Data extracts.

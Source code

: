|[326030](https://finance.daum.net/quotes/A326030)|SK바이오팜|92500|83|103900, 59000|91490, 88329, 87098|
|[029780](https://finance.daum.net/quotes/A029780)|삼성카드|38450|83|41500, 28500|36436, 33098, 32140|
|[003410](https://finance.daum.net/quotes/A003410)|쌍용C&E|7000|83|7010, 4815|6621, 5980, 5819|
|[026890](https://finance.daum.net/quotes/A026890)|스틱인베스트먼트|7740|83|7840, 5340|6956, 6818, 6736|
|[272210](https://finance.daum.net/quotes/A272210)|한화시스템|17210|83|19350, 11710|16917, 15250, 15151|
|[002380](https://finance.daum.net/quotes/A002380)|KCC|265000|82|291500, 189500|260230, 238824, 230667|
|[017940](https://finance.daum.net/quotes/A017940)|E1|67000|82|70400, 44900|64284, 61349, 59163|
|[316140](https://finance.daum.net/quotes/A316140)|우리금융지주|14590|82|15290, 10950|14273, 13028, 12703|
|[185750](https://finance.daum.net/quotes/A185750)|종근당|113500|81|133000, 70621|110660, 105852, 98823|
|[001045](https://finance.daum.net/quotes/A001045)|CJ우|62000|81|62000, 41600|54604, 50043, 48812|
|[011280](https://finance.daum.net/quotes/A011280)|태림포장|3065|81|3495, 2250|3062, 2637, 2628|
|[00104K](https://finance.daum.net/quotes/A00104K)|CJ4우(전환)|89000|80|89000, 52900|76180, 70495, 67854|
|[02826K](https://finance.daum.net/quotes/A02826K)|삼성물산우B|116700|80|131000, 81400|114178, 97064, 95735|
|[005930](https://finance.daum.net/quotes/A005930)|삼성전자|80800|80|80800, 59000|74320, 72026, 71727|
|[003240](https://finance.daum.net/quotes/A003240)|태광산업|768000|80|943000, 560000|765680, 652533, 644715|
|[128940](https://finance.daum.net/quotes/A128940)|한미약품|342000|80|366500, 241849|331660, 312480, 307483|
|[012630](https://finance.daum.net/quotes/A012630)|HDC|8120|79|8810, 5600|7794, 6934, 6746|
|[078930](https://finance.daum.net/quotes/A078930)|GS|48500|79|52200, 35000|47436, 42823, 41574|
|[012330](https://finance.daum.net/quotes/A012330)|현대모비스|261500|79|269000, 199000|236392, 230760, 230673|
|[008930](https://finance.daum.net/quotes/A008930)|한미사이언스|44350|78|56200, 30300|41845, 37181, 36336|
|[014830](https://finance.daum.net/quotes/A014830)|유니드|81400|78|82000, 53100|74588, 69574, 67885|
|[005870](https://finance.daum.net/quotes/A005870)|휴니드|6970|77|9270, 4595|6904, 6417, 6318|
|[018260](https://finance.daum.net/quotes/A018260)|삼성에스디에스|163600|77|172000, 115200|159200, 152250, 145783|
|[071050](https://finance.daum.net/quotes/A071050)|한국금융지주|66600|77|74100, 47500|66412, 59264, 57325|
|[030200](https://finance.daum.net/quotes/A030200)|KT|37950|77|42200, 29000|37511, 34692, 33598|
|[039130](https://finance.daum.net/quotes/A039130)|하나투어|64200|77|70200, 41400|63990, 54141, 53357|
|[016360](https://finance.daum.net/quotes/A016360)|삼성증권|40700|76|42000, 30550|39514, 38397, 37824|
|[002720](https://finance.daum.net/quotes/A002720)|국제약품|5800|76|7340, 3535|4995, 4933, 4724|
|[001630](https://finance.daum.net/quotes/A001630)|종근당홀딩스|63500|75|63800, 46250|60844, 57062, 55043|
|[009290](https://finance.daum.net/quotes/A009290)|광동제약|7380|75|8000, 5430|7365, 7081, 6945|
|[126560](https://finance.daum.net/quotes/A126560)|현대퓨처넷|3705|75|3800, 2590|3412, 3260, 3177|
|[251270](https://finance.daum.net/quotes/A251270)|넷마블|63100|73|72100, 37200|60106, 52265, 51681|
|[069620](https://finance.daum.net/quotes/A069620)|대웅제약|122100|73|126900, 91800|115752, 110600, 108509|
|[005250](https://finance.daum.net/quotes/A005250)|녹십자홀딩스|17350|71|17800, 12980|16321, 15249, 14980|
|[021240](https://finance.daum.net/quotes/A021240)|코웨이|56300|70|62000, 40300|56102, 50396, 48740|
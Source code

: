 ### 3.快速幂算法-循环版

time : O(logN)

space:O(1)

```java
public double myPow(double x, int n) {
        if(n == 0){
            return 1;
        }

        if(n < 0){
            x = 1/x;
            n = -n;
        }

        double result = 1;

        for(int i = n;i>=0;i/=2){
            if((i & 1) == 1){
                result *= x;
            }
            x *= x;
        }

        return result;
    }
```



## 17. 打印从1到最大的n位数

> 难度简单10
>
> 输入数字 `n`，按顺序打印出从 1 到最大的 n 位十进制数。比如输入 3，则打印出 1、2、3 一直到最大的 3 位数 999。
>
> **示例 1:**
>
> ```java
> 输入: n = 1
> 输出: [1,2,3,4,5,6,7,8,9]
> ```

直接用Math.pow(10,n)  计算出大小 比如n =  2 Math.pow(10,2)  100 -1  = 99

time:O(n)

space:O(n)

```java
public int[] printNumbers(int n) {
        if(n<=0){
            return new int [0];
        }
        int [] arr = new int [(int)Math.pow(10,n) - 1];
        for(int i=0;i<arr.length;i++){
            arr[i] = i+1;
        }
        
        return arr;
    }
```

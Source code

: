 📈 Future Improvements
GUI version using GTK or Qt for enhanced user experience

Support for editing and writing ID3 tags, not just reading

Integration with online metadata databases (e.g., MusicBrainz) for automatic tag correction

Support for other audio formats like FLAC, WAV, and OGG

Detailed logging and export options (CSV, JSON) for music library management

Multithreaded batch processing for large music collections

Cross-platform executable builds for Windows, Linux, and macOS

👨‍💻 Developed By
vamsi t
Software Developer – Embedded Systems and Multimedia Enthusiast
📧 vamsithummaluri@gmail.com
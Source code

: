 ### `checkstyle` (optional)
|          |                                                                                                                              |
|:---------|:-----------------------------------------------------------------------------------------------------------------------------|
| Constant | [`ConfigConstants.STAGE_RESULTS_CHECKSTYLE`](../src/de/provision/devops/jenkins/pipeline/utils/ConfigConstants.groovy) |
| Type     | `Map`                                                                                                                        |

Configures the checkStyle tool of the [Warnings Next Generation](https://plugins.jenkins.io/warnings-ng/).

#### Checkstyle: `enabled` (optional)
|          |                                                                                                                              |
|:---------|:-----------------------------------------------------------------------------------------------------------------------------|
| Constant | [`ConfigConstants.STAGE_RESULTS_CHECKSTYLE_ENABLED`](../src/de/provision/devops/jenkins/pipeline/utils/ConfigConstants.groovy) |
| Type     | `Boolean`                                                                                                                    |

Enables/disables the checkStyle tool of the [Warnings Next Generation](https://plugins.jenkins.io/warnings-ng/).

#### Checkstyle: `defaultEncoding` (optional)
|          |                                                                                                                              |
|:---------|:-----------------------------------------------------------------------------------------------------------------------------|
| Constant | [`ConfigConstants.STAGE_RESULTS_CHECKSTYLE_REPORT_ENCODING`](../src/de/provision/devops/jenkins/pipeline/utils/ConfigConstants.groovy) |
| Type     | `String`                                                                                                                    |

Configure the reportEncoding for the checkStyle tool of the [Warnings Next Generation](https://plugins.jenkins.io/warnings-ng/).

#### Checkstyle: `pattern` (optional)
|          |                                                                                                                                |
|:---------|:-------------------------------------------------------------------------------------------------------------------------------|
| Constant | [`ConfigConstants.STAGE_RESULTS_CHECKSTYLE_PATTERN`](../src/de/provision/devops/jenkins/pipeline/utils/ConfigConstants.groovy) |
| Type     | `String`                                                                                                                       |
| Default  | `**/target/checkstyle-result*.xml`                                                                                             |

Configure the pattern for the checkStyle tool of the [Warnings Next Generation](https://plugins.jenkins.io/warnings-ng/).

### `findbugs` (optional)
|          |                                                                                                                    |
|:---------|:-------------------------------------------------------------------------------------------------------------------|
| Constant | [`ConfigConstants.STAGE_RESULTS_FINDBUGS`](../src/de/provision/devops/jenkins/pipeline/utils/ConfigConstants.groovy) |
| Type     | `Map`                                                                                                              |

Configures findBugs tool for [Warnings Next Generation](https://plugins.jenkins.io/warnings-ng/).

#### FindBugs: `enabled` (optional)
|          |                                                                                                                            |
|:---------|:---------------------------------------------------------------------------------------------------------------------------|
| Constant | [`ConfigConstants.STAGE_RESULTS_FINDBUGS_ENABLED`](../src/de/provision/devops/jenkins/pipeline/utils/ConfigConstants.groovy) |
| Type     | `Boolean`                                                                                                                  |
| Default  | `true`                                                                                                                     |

Activity.
From the records above, transcribe without alteration every line from the one with "560000|765680, 652533, 644715|" to the one with "29000|37511, 34692, 33598|", inclusive.

Exercise solution.
|[003240](https://finance.daum.net/quotes/A003240)|태광산업|768000|80|943000, 560000|765680, 652533, 644715|
|[128940](https://finance.daum.net/quotes/A128940)|한미약품|342000|80|366500, 241849|331660, 312480, 307483|
|[012630](https://finance.daum.net/quotes/A012630)|HDC|8120|79|8810, 5600|7794, 6934, 6746|
|[078930](https://finance.daum.net/quotes/A078930)|GS|48500|79|52200, 35000|47436, 42823, 41574|
|[012330](https://finance.daum.net/quotes/A012330)|현대모비스|261500|79|269000, 199000|236392, 230760, 230673|
|[008930](https://finance.daum.net/quotes/A008930)|한미사이언스|44350|78|56200, 30300|41845, 37181, 36336|
|[014830](https://finance.daum.net/quotes/A014830)|유니드|81400|78|82000, 53100|74588, 69574, 67885|
|[005870](https://finance.daum.net/quotes/A005870)|휴니드|6970|77|9270, 4595|6904, 6417, 6318|
|[018260](https://finance.daum.net/quotes/A018260)|삼성에스디에스|163600|77|172000, 115200|159200, 152250, 145783|
|[071050](https://finance.daum.net/quotes/A071050)|한국금융지주|66600|77|74100, 47500|66412, 59264, 57325|
|[030200](https://finance.daum.net/quotes/A030200)|KT|37950|77|42200, 29000|37511, 34692, 33598|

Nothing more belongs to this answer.